#### [What is expected]
Copy out every record that follows, word for word.

#### [Data under study]
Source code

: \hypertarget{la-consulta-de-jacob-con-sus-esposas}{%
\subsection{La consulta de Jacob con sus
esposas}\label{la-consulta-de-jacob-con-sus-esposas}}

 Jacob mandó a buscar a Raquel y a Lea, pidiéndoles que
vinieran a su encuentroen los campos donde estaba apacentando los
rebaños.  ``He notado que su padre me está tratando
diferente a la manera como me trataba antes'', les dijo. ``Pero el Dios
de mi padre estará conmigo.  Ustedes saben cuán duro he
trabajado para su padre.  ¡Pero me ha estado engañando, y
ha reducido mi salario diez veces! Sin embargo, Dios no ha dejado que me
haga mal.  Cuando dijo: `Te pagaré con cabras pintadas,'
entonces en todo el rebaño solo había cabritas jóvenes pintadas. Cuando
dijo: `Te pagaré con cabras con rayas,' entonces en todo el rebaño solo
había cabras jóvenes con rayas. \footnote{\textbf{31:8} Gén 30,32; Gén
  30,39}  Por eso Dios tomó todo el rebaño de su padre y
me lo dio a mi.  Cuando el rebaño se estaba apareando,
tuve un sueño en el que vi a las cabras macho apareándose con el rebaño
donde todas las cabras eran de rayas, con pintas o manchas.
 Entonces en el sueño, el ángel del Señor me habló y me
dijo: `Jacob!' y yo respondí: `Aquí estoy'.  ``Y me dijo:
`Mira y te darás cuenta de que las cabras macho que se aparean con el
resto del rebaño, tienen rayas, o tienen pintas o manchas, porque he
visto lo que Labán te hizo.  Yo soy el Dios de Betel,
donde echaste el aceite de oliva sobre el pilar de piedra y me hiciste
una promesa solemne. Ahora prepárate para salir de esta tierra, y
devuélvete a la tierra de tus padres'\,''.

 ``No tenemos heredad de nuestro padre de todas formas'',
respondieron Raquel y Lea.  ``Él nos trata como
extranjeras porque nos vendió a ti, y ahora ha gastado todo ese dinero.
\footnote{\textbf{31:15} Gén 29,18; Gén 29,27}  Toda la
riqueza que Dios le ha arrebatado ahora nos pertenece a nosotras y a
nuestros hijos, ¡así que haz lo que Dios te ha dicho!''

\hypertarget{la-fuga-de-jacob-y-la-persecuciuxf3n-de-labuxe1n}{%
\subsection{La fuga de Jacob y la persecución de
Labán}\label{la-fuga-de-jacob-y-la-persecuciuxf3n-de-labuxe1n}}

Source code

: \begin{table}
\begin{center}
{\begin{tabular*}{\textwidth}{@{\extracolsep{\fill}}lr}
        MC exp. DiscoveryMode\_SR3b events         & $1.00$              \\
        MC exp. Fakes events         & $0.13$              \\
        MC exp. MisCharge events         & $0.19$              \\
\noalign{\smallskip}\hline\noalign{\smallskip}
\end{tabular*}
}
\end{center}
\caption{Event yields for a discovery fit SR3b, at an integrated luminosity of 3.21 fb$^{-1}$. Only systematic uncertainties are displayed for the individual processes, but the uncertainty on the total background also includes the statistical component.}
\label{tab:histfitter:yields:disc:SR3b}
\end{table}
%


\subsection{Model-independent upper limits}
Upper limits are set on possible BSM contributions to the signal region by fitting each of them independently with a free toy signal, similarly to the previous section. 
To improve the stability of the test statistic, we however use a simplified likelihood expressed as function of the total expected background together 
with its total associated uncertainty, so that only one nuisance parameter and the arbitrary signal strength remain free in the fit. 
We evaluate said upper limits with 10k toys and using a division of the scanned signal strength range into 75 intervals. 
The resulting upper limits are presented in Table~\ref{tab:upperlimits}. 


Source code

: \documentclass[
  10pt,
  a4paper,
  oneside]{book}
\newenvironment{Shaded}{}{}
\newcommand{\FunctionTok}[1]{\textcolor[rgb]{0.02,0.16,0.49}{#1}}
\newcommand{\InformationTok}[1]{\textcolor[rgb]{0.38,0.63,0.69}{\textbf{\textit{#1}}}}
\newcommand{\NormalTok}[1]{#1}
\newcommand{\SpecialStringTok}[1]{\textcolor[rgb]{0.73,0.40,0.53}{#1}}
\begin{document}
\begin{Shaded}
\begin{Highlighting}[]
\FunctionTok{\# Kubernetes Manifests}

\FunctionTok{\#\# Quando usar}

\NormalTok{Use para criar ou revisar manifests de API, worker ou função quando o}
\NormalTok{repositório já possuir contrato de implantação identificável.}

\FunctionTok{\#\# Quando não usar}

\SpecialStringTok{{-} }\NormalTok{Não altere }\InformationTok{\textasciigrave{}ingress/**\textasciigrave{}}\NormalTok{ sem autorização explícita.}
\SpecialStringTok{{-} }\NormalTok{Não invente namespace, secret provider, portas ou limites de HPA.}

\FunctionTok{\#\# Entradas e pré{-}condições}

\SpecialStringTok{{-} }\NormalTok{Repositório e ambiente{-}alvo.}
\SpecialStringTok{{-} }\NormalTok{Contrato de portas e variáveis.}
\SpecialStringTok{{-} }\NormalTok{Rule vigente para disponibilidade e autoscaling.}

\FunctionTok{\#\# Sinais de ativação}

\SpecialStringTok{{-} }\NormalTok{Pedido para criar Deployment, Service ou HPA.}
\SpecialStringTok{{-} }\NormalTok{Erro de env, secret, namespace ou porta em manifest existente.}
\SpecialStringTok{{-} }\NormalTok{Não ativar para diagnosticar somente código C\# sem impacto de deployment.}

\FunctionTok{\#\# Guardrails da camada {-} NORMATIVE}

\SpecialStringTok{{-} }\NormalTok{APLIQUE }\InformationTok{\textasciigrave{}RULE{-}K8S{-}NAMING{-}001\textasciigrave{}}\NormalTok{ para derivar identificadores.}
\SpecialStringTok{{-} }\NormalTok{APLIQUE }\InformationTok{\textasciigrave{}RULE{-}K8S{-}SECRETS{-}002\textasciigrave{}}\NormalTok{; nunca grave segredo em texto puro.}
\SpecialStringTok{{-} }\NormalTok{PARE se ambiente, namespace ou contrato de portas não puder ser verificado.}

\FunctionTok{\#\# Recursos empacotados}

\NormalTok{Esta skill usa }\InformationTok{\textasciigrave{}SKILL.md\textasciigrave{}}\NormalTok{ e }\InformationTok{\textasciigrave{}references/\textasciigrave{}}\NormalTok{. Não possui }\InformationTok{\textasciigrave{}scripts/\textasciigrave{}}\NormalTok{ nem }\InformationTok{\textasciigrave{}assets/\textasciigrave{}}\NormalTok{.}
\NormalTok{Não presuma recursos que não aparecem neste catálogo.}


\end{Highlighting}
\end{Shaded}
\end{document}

#### [Task output]
Source code

: \hypertarget{la-consulta-de-jacob-con-sus-esposas}{%
\subsection{La consulta de Jacob con sus
esposas}\label{la-consulta-de-jacob-con-sus-esposas}}

 Jacob mandó a buscar a Raquel y a Lea, pidiéndoles que
vinieran a su encuentroen los campos donde estaba apacentando los
rebaños.  ``He notado que su padre me está tratando
diferente a la manera como me trataba antes'', les dijo. ``Pero el Dios
de mi padre estará conmigo.  Ustedes saben cuán duro he
trabajado para su padre.  ¡Pero me ha estado engañando, y
ha reducido mi salario diez veces! Sin embargo, Dios no ha dejado que me
haga mal.  Cuando dijo: `Te pagaré con cabras pintadas,'
entonces en todo el rebaño solo había cabritas jóvenes pintadas. Cuando
dijo: `Te pagaré con cabras con rayas,' entonces en todo el rebaño solo
había cabras jóvenes con rayas. \footnote{\textbf{31:8} Gén 30,32; Gén
  30,39}  Por eso Dios tomó todo el rebaño de su padre y
me lo dio a mi.  Cuando el rebaño se estaba apareando,
tuve un sueño en el que vi a las cabras macho apareándose con el rebaño
donde todas las cabras eran de rayas, con pintas o manchas.
 Entonces en el sueño, el ángel del Señor me habló y me
dijo: `Jacob!' y yo respondí: `Aquí estoy'.  ``Y me dijo:
`Mira y te darás cuenta de que las cabras macho que se aparean con el
resto del rebaño, tienen rayas, o tienen pintas o manchas, porque he
visto lo que Labán te hizo.  Yo soy el Dios de Betel,
donde echaste el aceite de oliva sobre el pilar de piedra y me hiciste
una promesa solemne. Ahora prepárate para salir de esta tierra, y
devuélvete a la tierra de tus padres'\,''.

 ``No tenemos heredad de nuestro padre de todas formas'',
respondieron Raquel y Lea.  ``Él nos trata como
extranjeras porque nos vendió a ti, y ahora ha gastado todo ese dinero.
\footnote{\textbf{31:15} Gén 29,18; Gén 29,27}  Toda la
riqueza que Dios le ha arrebatado ahora nos pertenece a nosotras y a
nuestros hijos, ¡así que haz lo que Dios te ha dicho!''

\hypertarget{la-fuga-de-jacob-y-la-persecuciuxf3n-de-labuxe1n}{%
\subsection{La fuga de Jacob y la persecución de
Labán}\label{la-fuga-de-jacob-y-la-persecuciuxf3n-de-labuxe1n}}

Source code

: \begin{table}
\begin{center}
{\begin{tabular*}{\textwidth}{@{\extracolsep{\fill}}lr}
        MC exp. DiscoveryMode\_SR3b events         & $1.00$              \\
        MC exp. Fakes events         & $0.13$              \\
        MC exp. MisCharge events         & $0.19$              \\
\noalign{\smallskip}\hline\noalign{\smallskip}
\end{tabular*}
}
\end{center}
\caption{Event yields for a discovery fit SR3b, at an integrated luminosity of 3.21 fb$^{-1}$. Only systematic uncertainties are displayed for the individual processes, but the uncertainty on the total background also includes the statistical component.}
\label{tab:histfitter:yields:disc:SR3b}
\end{table}
%


\subsection{Model-independent upper limits}
Upper limits are set on possible BSM contributions to the signal region by fitting each of them independently with a free toy signal, similarly to the previous section. 
To improve the stability of the test statistic, we however use a simplified likelihood expressed as function of the total expected background together 
with its total associated uncertainty, so that only one nuisance parameter and the arbitrary signal strength remain free in the fit. 
We evaluate said upper limits with 10k toys and using a division of the scanned signal strength range into 75 intervals. 
The resulting upper limits are presented in Table~\ref{tab:upperlimits}. 


Source code

: \documentclass[
  10pt,
  a4paper,
  oneside]{book}
\newenvironment{Shaded}{}{}
\newcommand{\FunctionTok}[1]{\textcolor[rgb]{0.02,0.16,0.49}{#1}}
\newcommand{\InformationTok}[1]{\textcolor[rgb]{0.38,0.63,0.69}{\textbf{\textit{#1}}}}
\newcommand{\NormalTok}[1]{#1}
\newcommand{\SpecialStringTok}[1]{\textcolor[rgb]{0.73,0.40,0.53}{#1}}
\begin{document}
\begin{Shaded}
\begin{Highlighting}[]
\FunctionTok{\# Kubernetes Manifests}

\FunctionTok{\#\# Quando usar}

\NormalTok{Use para criar ou revisar manifests de API, worker ou função quando o}
\NormalTok{repositório já possuir contrato de implantação identificável.}

\FunctionTok{\#\# Quando não usar}

\SpecialStringTok{{-} }\NormalTok{Não altere }\InformationTok{\textasciigrave{}ingress/**\textasciigrave{}}\NormalTok{ sem autorização explícita.}
\SpecialStringTok{{-} }\NormalTok{Não invente namespace, secret provider, portas ou limites de HPA.}

\FunctionTok{\#\# Entradas e pré{-}condições}

\SpecialStringTok{{-} }\NormalTok{Repositório e ambiente{-}alvo.}
\SpecialStringTok{{-} }\NormalTok{Contrato de portas e variáveis.}
\SpecialStringTok{{-} }\NormalTok{Rule vigente para disponibilidade e autoscaling.}

\FunctionTok{\#\# Sinais de ativação}

\SpecialStringTok{{-} }\NormalTok{Pedido para criar Deployment, Service ou HPA.}
\SpecialStringTok{{-} }\NormalTok{Erro de env, secret, namespace ou porta em manifest existente.}
\SpecialStringTok{{-} }\NormalTok{Não ativar para diagnosticar somente código C\# sem impacto de deployment.}

\FunctionTok{\#\# Guardrails da camada {-} NORMATIVE}

\SpecialStringTok{{-} }\NormalTok{APLIQUE }\InformationTok{\textasciigrave{}RULE{-}K8S{-}NAMING{-}001\textasciigrave{}}\NormalTok{ para derivar identificadores.}
\SpecialStringTok{{-} }\NormalTok{APLIQUE }\InformationTok{\textasciigrave{}RULE{-}K8S{-}SECRETS{-}002\textasciigrave{}}\NormalTok{; nunca grave segredo em texto puro.}
\SpecialStringTok{{-} }\NormalTok{PARE se ambiente, namespace ou contrato de portas não puder ser verificado.}

\FunctionTok{\#\# Recursos empacotados}

\NormalTok{Esta skill usa }\InformationTok{\textasciigrave{}SKILL.md\textasciigrave{}}\NormalTok{ e }\InformationTok{\textasciigrave{}references/\textasciigrave{}}\NormalTok{. Não possui }\InformationTok{\textasciigrave{}scripts/\textasciigrave{}}\NormalTok{ nem }\InformationTok{\textasciigrave{}assets/\textasciigrave{}}\NormalTok{.}
\NormalTok{Não presuma recursos que não aparecem neste catálogo.}


\end{Highlighting}
\end{Shaded}
\end{document}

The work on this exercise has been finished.